## Exercise details
Where "interface" occurs in a line of the entries below, copy that line.

## Task inputs
================

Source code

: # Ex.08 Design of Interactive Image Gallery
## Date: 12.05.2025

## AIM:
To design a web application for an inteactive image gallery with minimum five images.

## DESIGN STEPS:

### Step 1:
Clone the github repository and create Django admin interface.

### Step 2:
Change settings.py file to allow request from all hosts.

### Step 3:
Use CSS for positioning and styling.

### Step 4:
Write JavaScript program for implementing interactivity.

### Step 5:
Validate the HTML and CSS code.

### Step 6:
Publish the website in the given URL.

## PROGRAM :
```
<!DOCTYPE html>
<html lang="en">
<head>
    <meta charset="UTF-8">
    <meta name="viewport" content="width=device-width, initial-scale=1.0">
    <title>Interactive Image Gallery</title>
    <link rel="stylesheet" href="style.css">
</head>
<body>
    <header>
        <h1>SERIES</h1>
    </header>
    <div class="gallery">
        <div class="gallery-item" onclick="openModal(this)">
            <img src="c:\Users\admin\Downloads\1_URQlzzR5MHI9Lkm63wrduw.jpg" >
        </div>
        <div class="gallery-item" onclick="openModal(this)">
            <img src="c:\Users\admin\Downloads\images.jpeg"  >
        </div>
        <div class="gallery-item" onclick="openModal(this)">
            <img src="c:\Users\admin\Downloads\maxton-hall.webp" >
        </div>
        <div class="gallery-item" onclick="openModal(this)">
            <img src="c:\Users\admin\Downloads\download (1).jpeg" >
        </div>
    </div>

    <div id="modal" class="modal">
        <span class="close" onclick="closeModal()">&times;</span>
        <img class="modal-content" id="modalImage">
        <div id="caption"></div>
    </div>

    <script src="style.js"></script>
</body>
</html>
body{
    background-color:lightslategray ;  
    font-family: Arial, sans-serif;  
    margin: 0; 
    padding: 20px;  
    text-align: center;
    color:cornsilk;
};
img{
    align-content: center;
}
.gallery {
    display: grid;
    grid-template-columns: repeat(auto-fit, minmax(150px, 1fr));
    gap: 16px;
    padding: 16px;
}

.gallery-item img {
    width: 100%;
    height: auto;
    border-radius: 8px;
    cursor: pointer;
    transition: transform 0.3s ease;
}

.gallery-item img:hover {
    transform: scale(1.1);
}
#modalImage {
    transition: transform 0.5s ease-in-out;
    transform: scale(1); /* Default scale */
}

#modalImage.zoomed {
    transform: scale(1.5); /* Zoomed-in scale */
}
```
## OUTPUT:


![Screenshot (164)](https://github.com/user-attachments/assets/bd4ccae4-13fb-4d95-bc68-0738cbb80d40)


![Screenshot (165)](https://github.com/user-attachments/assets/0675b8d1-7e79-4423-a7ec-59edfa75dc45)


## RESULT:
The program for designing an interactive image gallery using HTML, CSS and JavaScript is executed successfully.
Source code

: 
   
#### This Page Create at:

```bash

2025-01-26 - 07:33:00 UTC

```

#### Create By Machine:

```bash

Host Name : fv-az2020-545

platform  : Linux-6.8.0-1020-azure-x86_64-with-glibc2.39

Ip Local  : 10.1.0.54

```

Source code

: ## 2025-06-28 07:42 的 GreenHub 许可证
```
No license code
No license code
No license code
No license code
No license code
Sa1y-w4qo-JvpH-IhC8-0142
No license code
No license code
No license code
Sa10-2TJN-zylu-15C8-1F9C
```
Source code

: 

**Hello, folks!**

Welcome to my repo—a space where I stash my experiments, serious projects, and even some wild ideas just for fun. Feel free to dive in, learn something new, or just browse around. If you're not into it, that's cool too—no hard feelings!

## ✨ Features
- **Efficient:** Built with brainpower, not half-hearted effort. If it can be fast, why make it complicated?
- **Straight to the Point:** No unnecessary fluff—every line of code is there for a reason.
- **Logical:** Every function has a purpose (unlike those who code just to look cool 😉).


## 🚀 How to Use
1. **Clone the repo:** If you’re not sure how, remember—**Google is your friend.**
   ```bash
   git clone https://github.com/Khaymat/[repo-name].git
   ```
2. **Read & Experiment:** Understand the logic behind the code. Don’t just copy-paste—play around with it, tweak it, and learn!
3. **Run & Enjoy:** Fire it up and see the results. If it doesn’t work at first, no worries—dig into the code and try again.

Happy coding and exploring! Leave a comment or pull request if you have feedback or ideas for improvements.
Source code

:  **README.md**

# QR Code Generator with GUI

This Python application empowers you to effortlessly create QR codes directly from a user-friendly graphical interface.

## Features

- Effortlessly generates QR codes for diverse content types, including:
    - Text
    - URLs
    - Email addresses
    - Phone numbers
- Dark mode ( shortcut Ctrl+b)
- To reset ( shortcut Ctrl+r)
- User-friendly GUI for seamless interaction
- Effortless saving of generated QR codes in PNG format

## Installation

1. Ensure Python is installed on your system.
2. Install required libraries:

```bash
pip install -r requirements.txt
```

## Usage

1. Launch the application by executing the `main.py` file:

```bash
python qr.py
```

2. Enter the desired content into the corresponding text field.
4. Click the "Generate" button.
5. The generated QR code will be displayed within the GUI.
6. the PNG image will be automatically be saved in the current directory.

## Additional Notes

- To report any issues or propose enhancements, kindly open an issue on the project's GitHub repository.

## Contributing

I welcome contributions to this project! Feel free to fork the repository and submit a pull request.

================

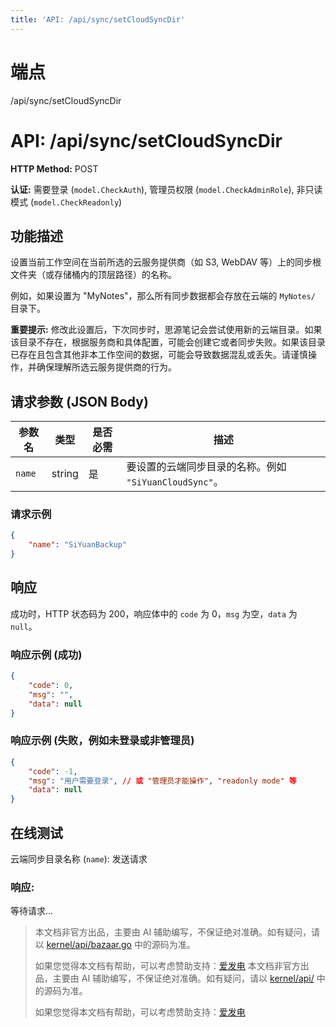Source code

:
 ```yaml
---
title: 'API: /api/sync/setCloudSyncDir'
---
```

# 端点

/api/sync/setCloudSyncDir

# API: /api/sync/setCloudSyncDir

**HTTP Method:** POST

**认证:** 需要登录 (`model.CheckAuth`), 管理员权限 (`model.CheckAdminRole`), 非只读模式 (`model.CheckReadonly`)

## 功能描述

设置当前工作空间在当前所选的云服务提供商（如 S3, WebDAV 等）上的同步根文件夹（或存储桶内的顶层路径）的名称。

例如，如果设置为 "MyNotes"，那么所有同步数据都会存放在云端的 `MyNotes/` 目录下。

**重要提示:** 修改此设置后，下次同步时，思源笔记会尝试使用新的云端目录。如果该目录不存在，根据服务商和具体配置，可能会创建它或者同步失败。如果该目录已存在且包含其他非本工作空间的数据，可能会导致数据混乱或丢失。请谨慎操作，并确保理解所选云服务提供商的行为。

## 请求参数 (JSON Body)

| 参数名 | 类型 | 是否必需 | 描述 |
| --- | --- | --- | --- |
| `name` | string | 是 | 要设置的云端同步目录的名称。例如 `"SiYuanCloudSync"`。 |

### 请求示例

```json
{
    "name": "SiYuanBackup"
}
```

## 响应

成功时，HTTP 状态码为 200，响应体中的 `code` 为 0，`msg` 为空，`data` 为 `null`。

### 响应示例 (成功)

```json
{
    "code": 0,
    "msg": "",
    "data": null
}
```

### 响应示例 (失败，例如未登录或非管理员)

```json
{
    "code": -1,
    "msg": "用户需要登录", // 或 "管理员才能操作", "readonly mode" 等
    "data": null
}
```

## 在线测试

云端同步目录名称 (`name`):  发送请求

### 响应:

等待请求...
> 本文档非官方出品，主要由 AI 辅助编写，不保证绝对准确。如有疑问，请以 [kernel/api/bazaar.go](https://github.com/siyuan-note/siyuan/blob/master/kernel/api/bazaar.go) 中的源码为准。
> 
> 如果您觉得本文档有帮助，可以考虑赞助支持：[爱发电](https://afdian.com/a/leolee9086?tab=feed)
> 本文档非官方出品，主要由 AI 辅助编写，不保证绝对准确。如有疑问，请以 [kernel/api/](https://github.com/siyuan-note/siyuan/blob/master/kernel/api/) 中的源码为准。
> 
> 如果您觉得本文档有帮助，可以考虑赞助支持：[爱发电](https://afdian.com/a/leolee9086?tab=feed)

================

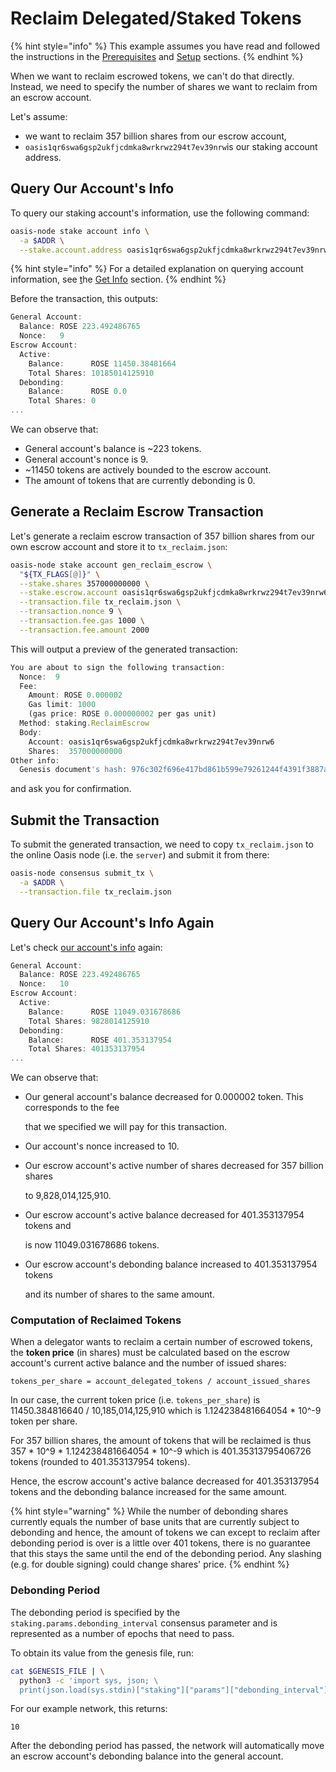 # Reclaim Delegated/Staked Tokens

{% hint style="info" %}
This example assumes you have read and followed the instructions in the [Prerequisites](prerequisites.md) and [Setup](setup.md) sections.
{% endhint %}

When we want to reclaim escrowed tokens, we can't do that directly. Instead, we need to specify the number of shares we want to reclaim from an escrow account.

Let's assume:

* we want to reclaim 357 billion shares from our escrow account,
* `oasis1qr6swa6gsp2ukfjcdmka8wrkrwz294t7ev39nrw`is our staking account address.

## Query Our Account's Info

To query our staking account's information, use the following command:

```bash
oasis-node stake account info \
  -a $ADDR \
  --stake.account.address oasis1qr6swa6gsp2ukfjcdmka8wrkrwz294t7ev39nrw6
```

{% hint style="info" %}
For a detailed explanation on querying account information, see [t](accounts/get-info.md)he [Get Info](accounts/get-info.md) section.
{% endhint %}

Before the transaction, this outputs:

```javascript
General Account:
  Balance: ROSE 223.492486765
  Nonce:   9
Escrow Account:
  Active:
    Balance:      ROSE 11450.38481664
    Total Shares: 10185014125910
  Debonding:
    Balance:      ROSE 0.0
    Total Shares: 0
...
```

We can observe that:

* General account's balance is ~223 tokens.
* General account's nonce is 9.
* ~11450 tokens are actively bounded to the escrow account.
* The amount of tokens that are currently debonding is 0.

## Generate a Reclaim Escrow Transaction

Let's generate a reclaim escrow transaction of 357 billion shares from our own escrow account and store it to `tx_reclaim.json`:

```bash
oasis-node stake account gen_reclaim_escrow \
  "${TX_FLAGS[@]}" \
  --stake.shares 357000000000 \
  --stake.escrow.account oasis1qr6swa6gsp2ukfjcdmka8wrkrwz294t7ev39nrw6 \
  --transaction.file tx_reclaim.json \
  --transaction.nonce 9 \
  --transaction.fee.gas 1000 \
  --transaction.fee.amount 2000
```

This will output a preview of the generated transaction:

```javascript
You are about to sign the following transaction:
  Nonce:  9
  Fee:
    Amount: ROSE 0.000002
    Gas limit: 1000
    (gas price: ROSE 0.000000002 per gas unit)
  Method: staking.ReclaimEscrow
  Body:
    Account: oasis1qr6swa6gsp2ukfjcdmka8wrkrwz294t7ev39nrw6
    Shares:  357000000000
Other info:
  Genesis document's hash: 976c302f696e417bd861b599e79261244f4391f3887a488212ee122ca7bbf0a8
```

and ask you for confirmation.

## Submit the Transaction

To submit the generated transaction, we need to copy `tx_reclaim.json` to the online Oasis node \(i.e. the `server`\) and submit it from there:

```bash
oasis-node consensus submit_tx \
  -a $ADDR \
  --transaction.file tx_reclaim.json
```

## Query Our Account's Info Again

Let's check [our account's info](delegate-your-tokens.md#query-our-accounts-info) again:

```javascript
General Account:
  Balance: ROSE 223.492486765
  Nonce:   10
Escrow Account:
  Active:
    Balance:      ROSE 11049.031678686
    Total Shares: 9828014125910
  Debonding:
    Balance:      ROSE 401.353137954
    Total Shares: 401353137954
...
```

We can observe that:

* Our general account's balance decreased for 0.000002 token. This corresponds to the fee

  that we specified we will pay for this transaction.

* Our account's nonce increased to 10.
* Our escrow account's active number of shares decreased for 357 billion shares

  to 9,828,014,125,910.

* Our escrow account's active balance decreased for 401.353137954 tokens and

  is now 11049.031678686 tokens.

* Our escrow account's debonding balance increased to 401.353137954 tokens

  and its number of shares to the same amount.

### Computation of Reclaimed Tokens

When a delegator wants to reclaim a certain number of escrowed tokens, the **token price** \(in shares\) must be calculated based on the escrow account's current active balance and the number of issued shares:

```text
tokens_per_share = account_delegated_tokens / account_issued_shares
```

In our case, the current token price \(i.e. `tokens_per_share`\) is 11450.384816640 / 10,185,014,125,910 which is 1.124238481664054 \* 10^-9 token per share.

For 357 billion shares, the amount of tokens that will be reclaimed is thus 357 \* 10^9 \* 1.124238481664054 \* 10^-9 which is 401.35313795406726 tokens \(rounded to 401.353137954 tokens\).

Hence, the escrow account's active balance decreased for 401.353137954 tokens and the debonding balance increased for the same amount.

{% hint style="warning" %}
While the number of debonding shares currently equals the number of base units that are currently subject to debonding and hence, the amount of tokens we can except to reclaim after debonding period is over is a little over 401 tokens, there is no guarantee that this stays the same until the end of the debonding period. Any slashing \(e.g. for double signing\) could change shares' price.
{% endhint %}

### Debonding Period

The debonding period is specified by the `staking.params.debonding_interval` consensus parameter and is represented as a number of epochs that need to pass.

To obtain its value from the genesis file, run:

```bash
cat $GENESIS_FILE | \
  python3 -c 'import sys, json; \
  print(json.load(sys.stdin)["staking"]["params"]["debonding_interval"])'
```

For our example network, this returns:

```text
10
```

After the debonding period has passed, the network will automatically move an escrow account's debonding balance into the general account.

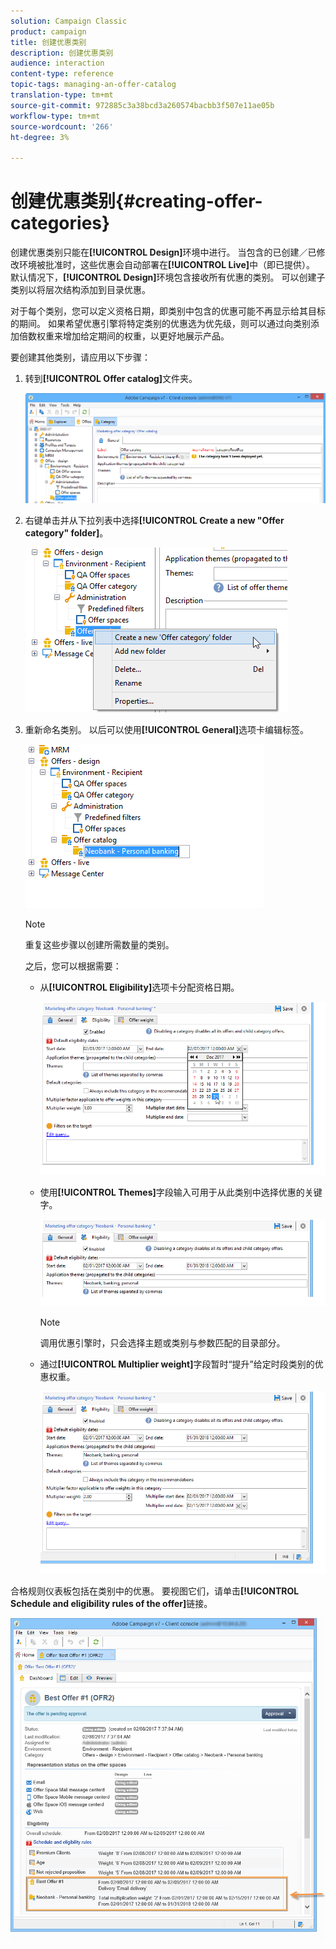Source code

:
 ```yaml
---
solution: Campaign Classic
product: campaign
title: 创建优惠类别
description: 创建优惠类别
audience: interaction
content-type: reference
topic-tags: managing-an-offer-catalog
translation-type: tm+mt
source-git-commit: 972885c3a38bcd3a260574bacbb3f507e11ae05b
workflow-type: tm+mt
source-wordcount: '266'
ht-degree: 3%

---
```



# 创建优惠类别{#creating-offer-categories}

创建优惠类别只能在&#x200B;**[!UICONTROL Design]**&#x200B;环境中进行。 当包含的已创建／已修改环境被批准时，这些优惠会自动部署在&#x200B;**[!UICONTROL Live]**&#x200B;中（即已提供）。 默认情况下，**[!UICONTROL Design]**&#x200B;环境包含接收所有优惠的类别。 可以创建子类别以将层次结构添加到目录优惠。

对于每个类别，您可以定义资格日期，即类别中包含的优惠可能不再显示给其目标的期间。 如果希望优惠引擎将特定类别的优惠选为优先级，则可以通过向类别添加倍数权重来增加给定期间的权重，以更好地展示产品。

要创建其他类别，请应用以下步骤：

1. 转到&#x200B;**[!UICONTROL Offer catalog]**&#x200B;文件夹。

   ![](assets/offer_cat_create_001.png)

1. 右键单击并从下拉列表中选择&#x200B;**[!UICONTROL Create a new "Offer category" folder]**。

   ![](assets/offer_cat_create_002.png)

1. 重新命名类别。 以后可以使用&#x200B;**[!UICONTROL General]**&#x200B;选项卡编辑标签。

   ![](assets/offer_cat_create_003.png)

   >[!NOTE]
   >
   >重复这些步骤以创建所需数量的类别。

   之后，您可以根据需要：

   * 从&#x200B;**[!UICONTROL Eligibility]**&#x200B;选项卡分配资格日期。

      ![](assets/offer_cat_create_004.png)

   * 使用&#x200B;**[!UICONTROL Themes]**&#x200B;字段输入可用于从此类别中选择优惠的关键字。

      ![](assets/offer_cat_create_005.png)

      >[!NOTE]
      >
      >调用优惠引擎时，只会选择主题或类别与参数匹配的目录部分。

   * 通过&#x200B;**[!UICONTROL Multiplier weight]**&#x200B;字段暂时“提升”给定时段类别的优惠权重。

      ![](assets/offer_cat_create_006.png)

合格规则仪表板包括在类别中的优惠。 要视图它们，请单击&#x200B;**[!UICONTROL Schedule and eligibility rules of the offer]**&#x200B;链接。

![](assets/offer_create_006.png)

================

## Task answer
Clone the github repository and create Django admin interface.
This Python application empowers you to effortlessly create QR codes directly from a user-friendly graphical interface.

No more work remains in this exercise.